Depuis les 50 dernières années, la population de nombreuses espèces a fortement décliné. L'impact de l'Homme sur les écosystèmes provoque des pertes de biodiversité irréversibles. Ces pertes sont provoqués notamment par la perte d'habitats (Rodrigues, 2006 ; Hoffmann et al., 2010). Les taux d'extinction ont dépassé les normes acceptable, et ça de deux à trois fois ce qui été prévu. Ainsi cela a des conséquences sociétales et économiques préjudiciables. Malgré quelques efforts pour éviter ces pertes, cette accélération semble vouée à continuer à travers le temps au vu du changement climatique en cours (Rodrigues, 2006 ; Hoffmann et al., 2010).
Actuellement, L’Union Internationale de la Conservation de la Nature (UICN) est l’une des principales organisations non gouvernementales mondiales dédiées à la conservation de la nature. Cette organisation a développé une liste subjective des espèces menacées en collaboration avec un groupe d'experts multidisciplinaires appelé Red List (ou Liste rouge en français). Cette liste est basée sur des critères quantitatifs et catégoriels (Mace et al. 2008). L'objectif général de la Liste rouge de l'UICN est de fournir des informations et des analyses sur l'état, les tendances et les risques d'extinctions. Ces derniers concernent les risques pesant sur les espèces, dans le but d'informer et déclencher des actions de conservation de la biodiversité(Mace et al. 2008; Betts et al., 2019).
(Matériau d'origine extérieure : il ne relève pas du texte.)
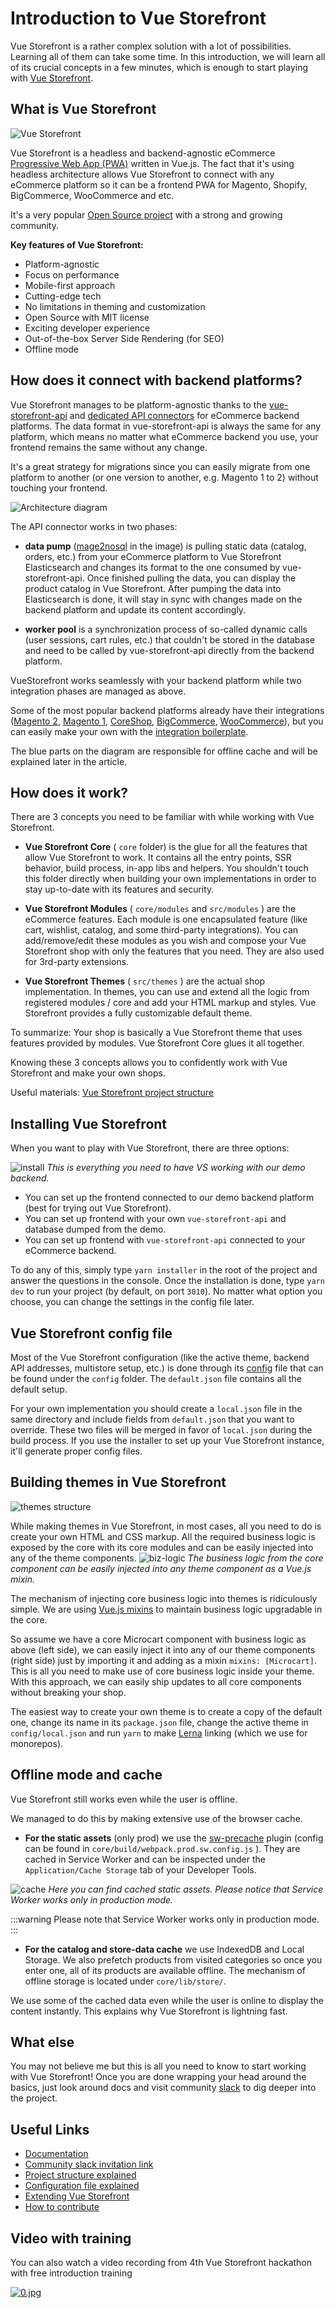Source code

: # Introduction to Vue Storefront

Vue Storefront is a rather complex solution with a lot of possibilities. Learning all of them can take some time. In this introduction, we will learn all of its crucial concepts in a few minutes, which is enough to start playing with [Vue Storefront](https://www.vuestorefront.io/).


## What is Vue Storefront
![Vue Storefront](https://cdn-images-1.medium.com/max/1600/0*X7cXhVkWidbWFrbM)

Vue Storefront is a headless and backend-agnostic eCommerce [Progressive Web App (PWA)](https://developers.google.com/web/progressive-web-apps/) written in Vue.js. The fact that it's using headless architecture allows Vue Storefront to connect with any eCommerce platform so it can be a frontend PWA for Magento, Shopify, BigCommerce, WooCommerce and etc.

 It's a very popular [Open Source project](https://github.com/DivanteLtd/vue-storefront) with a strong and growing community.
 
**Key features of Vue Storefront:**
- Platform-agnostic
- Focus on performance
- Mobile-first approach
- Cutting-edge tech
- No limitations in theming and customization
- Open Source with MIT license
- Exciting developer experience
- Out-of-the-box Server Side Rendering (for SEO)
- Offline mode


## How does it connect with backend platforms?
Vue Storefront manages to be platform-agnostic thanks to the [vue-storefront-api](https://github.com/DivanteLtd/vue-storefront-api) and [dedicated API connectors](https://github.com/DivanteLtd/vue-storefront#integrations) for eCommerce backend platforms. The data format in vue-storefront-api is always the same for any platform, which means no matter what eCommerce backend you use, your frontend remains the same without any change.

It's a great strategy for migrations since you can easily migrate from one platform to another (or one version to another, e.g. Magento 1 to 2) without touching your frontend.


![Architecture diagram](https://raw.githubusercontent.com/DivanteLtd/vue-storefront/master/docs/.vuepress/public/GitHub-Architecture-VS.png)

The API connector works in two phases:
- **data pump** ([mage2nosql](https://github.com/DivanteLtd/mage2vuestorefront) in the image)  is pulling static data (catalog, orders, etc.) from your eCommerce platform to Vue Storefront Elasticsearch and changes its format to the one consumed by vue-storefront-api. Once finished pulling the data, you can display the product catalog in Vue Storefront. After pumping the data into Elasticsearch is done, it will stay in sync with changes made on the backend platform and update its content accordingly.

- **worker pool** is a synchronization process of so-called dynamic calls (user sessions, cart rules, etc.) that couldn't be stored in the database and need to be called by vue-storefront-api directly from the backend platform.

VueStorefront works seamlessly with your backend platform while two integration phases are managed as above.

Some of the most popular backend platforms already have their integrations ([Magento 2](https://github.com/DivanteLtd/mage2vuestorefront), [Magento 1](https://github.com/DivanteLtd/magento1-vsbridge), [CoreShop](https://github.com/DivanteLtd/coreshop-vsbridge), [BigCommerce](https://github.com/DivanteLtd/bigcommerce2vuestorefront), [WooCommerce](https://github.com/DivanteLtd/woocommerce2vuestorefront)), but you can easily make your own with the [integration boilerplate](https://github.com/DivanteLtd/vue-storefront-integration-boilerplate).

The blue parts on the diagram are responsible for offline cache and will be explained later in the article.

## How does it work?

There are 3 concepts you need to be familiar with while working with Vue Storefront.

- **Vue Storefront Core** ( `core` folder) is the glue for all the features that allow Vue Storefront to work. It contains all the entry points, SSR behavior, build process, in-app libs and helpers. You shouldn't touch this folder directly when building your own implementations in order to stay up-to-date with its features and security.

- **Vue Storefront Modules** ( `core/modules` and `src/modules` ) are the eCommerce features. Each module is one encapsulated feature (like cart, wishlist, catalog, and some third-party integrations). You can add/remove/edit these modules as you wish and compose your Vue Storefront shop with only the features that you need. They are also used for 3rd-party extensions.

- **Vue Storefront Themes** ( `src/themes` ) are the actual shop implementation. In themes, you can use and extend all the logic from registered modules / core and add your HTML markup and styles. Vue Storefront provides a fully customizable default theme.

To summarize: Your shop is basically a Vue Storefront theme that uses features provided by modules. Vue Storefront Core glues it all together.

Knowing these 3 concepts allows you to confidently work with Vue Storefront and make your own shops.

Useful materials: [Vue Storefront project structure](https://docs.vuestorefront.io/guide/basics/project-structure.html)

## Installing Vue Storefront
When you want to play with Vue Storefront, there are three options:

![install](https://cdn-images-1.medium.com/max/1200/0*dz-mwiEQ_Qkzpd5H)
*This is everything you need to have VS working with our demo backend.*

- You can set up the frontend connected to our demo backend platform (best for trying out Vue Storefront).
- You can set up frontend with your own `vue-storefront-api` and database dumped from the demo.
- You can set up frontend with `vue-storefront-api` connected to your eCommerce backend.

To do any of this, simply type `yarn installer` in the root of the project and answer the questions in the console. Once the installation is done, type `yarn dev` to run your project (by default, on port `3010`). No matter what option you choose, you can change the settings in the config file later.

## Vue Storefront config file

Most of the Vue Storefront configuration (like the active theme, backend API addresses, multistore setup, etc.) is done through its [config](https://docs.vuestorefront.io/guide/basics/configuration.html) file that can be found under the `config` folder. The `default.json` file contains all the default setup.

For your own implementation you should create a `local.json` file in the same directory and include fields from `default.json` that you want to override. These two files will be merged in favor of `local.json` during the build process. If you use the installer to set up your Vue Storefront instance, it'll generate proper config files.

## Building themes in Vue Storefront
![themes structure](https://cdn-images-1.medium.com/max/1200/1*jMel95nhs5UTIi2DQdeq4Q.png)

While making themes in Vue Storefront, in most cases, all you need to do is create your own HTML and CSS markup. All the required business logic is exposed by the core with its core modules and can be easily injected into any of the theme components. 
![biz-logic](https://cdn-images-1.medium.com/max/1200/1*tMwC0smduKIwKh82jTiJmw.png)
*The business logic from the core component can be easily injected into any theme component as a Vue.js mixin.*

The mechanism of injecting core business logic into themes is ridiculously simple. We are using [Vue.js mixins](https://vuejs.org/v2/guide/mixins.html) to maintain business logic upgradable in the core.

So assume we have a core Microcart component with business logic as above (left side), we can easily inject it into any of our theme components (right side) just by importing it and adding as a mixin `mixins: [Microcart]`. This is all you need to make use of core business logic inside your theme. With this approach, we can easily ship updates to all core components without breaking your shop.

The easiest way to create your own theme is to create a copy of the default one, change its name in its `package.json` file, change the active theme in `config/local.json` and run `yarn` to make [Lerna](https://github.com/lerna/lerna) linking (which we use for monorepos).

## Offline mode and cache
Vue Storefront still works even while the user is offline.

We managed to do this by making extensive use of the browser cache. 
- **For the static assets** (only prod) we use the [sw-precache](https://github.com/GoogleChromeLabs/sw-precache) plugin (config can be found in `core/build/webpack.prod.sw.config.js` ). They are cached in Service Worker and can be inspected under the `Application/Cache Storage` tab of your Developer Tools.

![cache](https://cdn-images-1.medium.com/max/1200/1*BHVzt7oCIxcM3bNPZriKmw.png)
*Here you can find cached static assets. Please notice that Service Worker works only in production mode.*

:::warning
Please note that Service Worker works only in production mode.
:::

- **For the catalog and store-data cache** we use IndexedDB and Local Storage. We also prefetch products from visited categories so once you enter one, all of its products are available offline. The mechanism of offline storage is located under `core/lib/store/`.

We use some of the cached data even while the user is online to display the content instantly. This explains why Vue Storefront is lightning fast.


## What else
You may not believe me but this is all you need to know to start working with Vue Storefront! Once you are done wrapping your head around the basics, just look around docs and visit community [slack](https://vuestorefront.slack.com) to dig deeper into the project.

## Useful Links

- [Documentation](https://docs.vuestorefront.io/)
- [Community slack invitation link](https://join.slack.com/t/vuestorefront/shared_invite/enQtOTUwNjQyNjY5MDI0LWFmYzE4NTYxNDBhZDRlMjM5MDUzY2RiMjU0YTRjYWQ3YzdkY2YzZjZhZDZmMDUwMWQyOWRmZjQ3NDgwZGQ3NTk)
- [Project structure explained](https://docs.vuestorefront.io/guide/basics/project-structure.html)
- [Configuration file explained](https://docs.vuestorefront.io/guide/basics/configuration.html)
- [Extending Vue Storefront](https://docs.vuestorefront.io/guide/extensions/introduction.html)
- [How to contribute](https://docs.vuestorefront.io/guide/basics/contributing.html#branches)

## Video with training
You can also watch a video recording from 4th Vue Storefront hackathon with free introduction training

[![0.jpg](http://img.youtube.com/vi/IL2HMtvf_hw/0.jpg)](https://youtu.be/IL2HMtvf_hw)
Le statut de conservation IUCN d'une espèce semble déterminant pour les efforts de conservation qui la concerne. Dans le contexte actuel où la biodiversité diminue un peu plus chaque jour, on peut se demander si les efforts de conservation font une différence notable dans la conservation globale de la biodiversité.
Selon le Comité français de l’UICN, 2011, l’élaboration de la Liste rouge de l’UICN s’appuie sur une série de critères précis pour évaluer le risque d’extinction de chaque espèce ou sous-espèce. L’IUCN possède une méthodologie d’attribution mise en place par les experts de la Commission de sauvegarde des espèces de l’IUCN complétée par la publication de lignes directrices permettant son application à différentes échelles, notamment nationale et régionale. Au niveau national, l’IUCN récolte des données régulièrement et concerte de très nombreux experts naturalistes bénévoles.
Les catégories de la Liste rouge de l'UICN classent le risque d'extinction des espèces de Eteinte (EX) et Éteinte à l'état sauvage (EW), via les catégories menacées en danger critique d'extinction (CR), en danger (EN) et vulnérable (VU) à quasi menacée (NT) et Préoccupation mineure (LC). Une espèce est répertoriée comme Données insuffisantes (DD) si les données disponibles sont insuffisantes pour effectuer une évaluation de la conservation. Les catégories de la Liste rouge sont attribuées objectivement en fonction d'un certain nombre de critères qui indiquent le niveau de risque d'extinction. Les statuts vulnérable, en danger et en danger critique d’extinction sont divisées en 5 critères de A à E afin de cibler le type de danger (Mace et al. 2008 ; Böhm et al., 2012).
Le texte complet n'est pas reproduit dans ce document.